When "they" talk about being able to see velocity or position, but not both... that's just a failure of technology right? There's not some weird universal law making it impossible?

>> ^Payback:

When "they" talk about being able to see velocity or position, but not both... that's just a failure of technology right? There's not some weird universal law making it impossible?


You refer to the Heisenberg Uncertainty Principle. (The more accurately you measure a particle's position, the less accurate you are regarding momentum. And vice-versa.)

And yes, the problem is primarily technological. If someone ever invents a way to peer in and measure tiny particles without some kind of energy exchange with the particle (via light or electron scatter), the whole argument pretty much becomes a moot point.

And man would THAT ever screw with quantum physics.

Soulmonarch, first, thanks for the excellent answers above. They were just enough for me to understand that something real was being measured and why I didn't understand the rest of the concept.

Now, you clearly know oodles more than I do about this stuff, but I thought that it was an absolute fact that you cannot determine both the speed/direction and position of anything, no matter how it's measured by definition of the measurement of speed/direction requiring more than one position.

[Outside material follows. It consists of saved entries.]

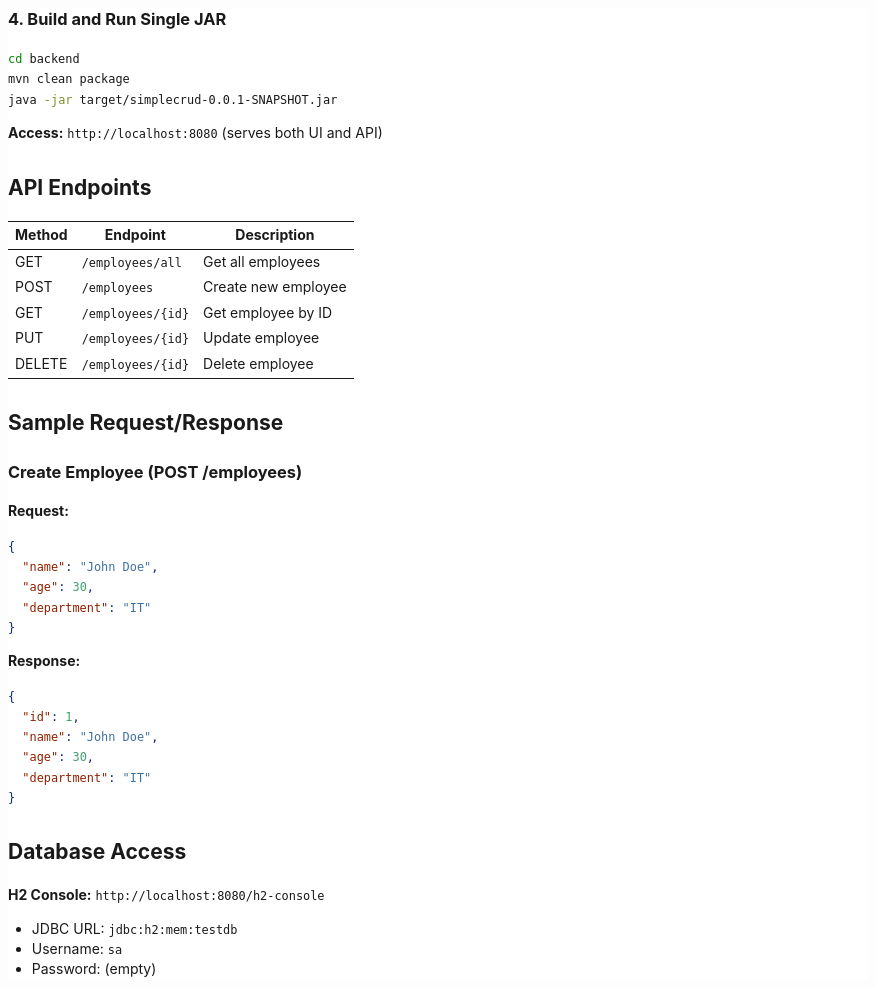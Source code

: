 ### 4. Build and Run Single JAR

```bash
cd backend
mvn clean package
java -jar target/simplecrud-0.0.1-SNAPSHOT.jar
```

**Access:** `http://localhost:8080` (serves both UI and API)

## API Endpoints

| Method | Endpoint | Description |
|--------|----------|-------------|
| GET | `/employees/all` | Get all employees |
| POST | `/employees` | Create new employee |
| GET | `/employees/{id}` | Get employee by ID |
| PUT | `/employees/{id}` | Update employee |
| DELETE | `/employees/{id}` | Delete employee |

## Sample Request/Response

### Create Employee (POST /employees)

**Request:**
```json
{
  "name": "John Doe",
  "age": 30,
  "department": "IT"
}
```

**Response:**
```json
{
  "id": 1,
  "name": "John Doe",
  "age": 30,
  "department": "IT"
}
```

## Database Access

**H2 Console:** `http://localhost:8080/h2-console`
- JDBC URL: `jdbc:h2:mem:testdb`
- Username: `sa`
- Password: (empty)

That's to say, I'm under the impression that the Heisenberg Uncertainty Principle has nothing to do with technology and will always be true under any conditions with any equipment in the areas where it applies, world without end, Amen. Am I wrong?>> ^soulmonarch:

>> ^Payback:
When "they" talk about being able to see velocity or position, but not both... that's just a failure of technology right? There's not some weird universal law making it impossible?

You refer to the Heisenberg Uncertainty Principle. (The more accurately you measure a particle's position, the less accurate you are regarding momentum. And vice-versa.)
And yes, the problem is primarily technological. If someone ever invents a way to peer in and measure tiny particles without some kind of energy exchange with the particle (via light or electron scatter), the whole argument pretty much becomes a moot point.
And man would THAT ever screw with quantum physics.

>> ^messenger:

...I thought that it was an absolute fact that you cannot determine both the speed/direction and position of anything, no matter how it's measured by definition of the measurement of speed/direction requiring more than one position. That's to say, I'm under the impression that the Heisenberg Uncertainty Principle has nothing to do with technology and will always be true under any conditions with any equipment in the areas where it applies, world without end, Amen. Am I wrong?

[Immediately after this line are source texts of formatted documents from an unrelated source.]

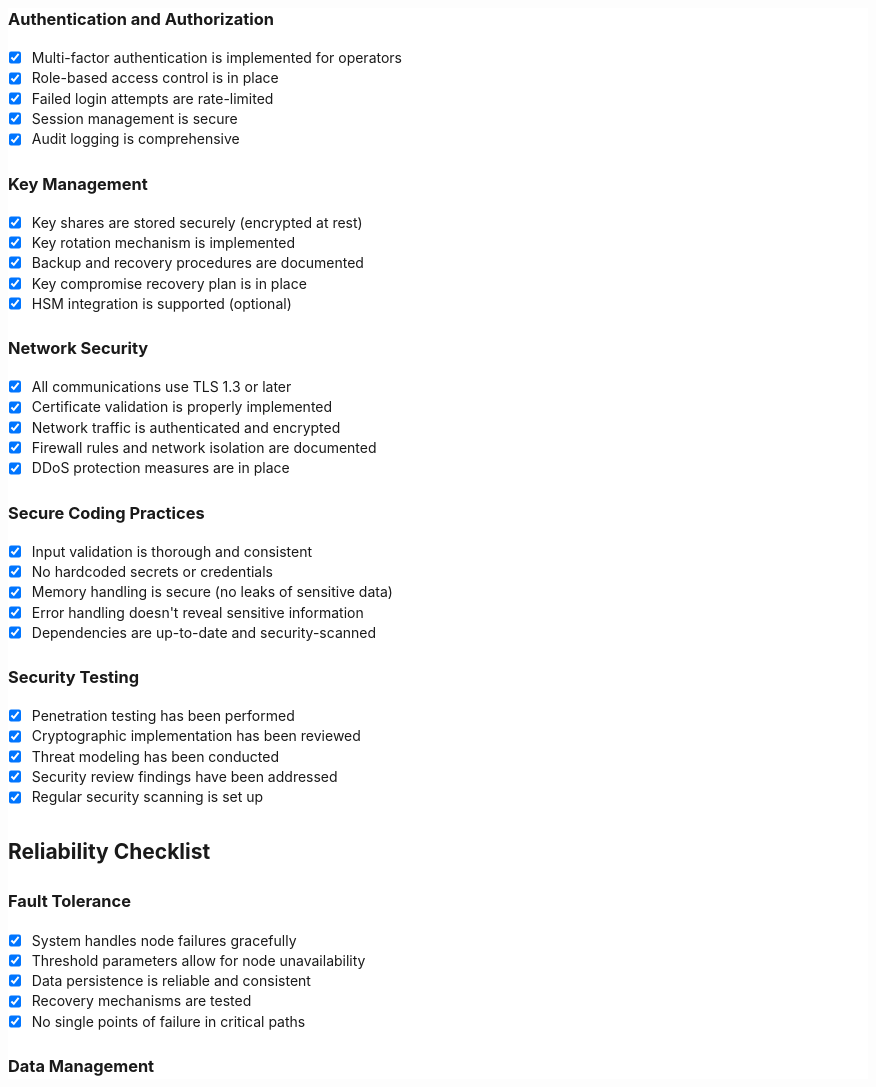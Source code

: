 ### Authentication and Authorization

- [x] Multi-factor authentication is implemented for operators
- [x] Role-based access control is in place
- [x] Failed login attempts are rate-limited
- [x] Session management is secure
- [x] Audit logging is comprehensive

### Key Management

- [x] Key shares are stored securely (encrypted at rest)
- [x] Key rotation mechanism is implemented
- [x] Backup and recovery procedures are documented
- [x] Key compromise recovery plan is in place
- [x] HSM integration is supported (optional)

### Network Security

- [x] All communications use TLS 1.3 or later
- [x] Certificate validation is properly implemented
- [x] Network traffic is authenticated and encrypted
- [x] Firewall rules and network isolation are documented
- [x] DDoS protection measures are in place

### Secure Coding Practices

- [x] Input validation is thorough and consistent
- [x] No hardcoded secrets or credentials
- [x] Memory handling is secure (no leaks of sensitive data)
- [x] Error handling doesn't reveal sensitive information
- [x] Dependencies are up-to-date and security-scanned

### Security Testing

- [x] Penetration testing has been performed
- [x] Cryptographic implementation has been reviewed
- [x] Threat modeling has been conducted
- [x] Security review findings have been addressed
- [x] Regular security scanning is set up

## Reliability Checklist

### Fault Tolerance

- [x] System handles node failures gracefully
- [x] Threshold parameters allow for node unavailability
- [x] Data persistence is reliable and consistent
- [x] Recovery mechanisms are tested
- [x] No single points of failure in critical paths

### Data Management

That is a combined 'yes' and 'no' answer.

Yes: Measuring exact values of electron is really hard. They don't even show up as precise values when we look at them, simply because they are so small and move so fast. We see that as a sort of 'smear'. (A Fourier transform.)

Heisenberg's equations for determining more precise values don't commute. (i.e. You cannot shuffle the variables around and still have it work.) This implies that it should be mathematically impossible to determine the velocity and position at the same instant.

No: Because all of the above is still based on the assumption that that our current method of measuring particles is all there is. If they could be measured more accurately or without adding energy to the system, the Uncertainty Principle should no longer be relevant.

Of course, science is pretty sure that's impossible. (Hell, they didn't even have that in Star Trek.) But we've proved ourselves wrong a lot of times in the past.

@soulmonarch (and of interest to @Payback too)

So, in a nutshell, as far as current science is concerned, the HUP is as valid as any other principle/theory/law, in that it's technically possible that some day, the future being what it is, it may be proven wrong. If that's the case, then I think saying it's merely a technological limitation in answer to Payback's query is misleading. The current scientific theory is indeed that it's impossible to measure both velocity and position, not, "We just don't have the right gear yet."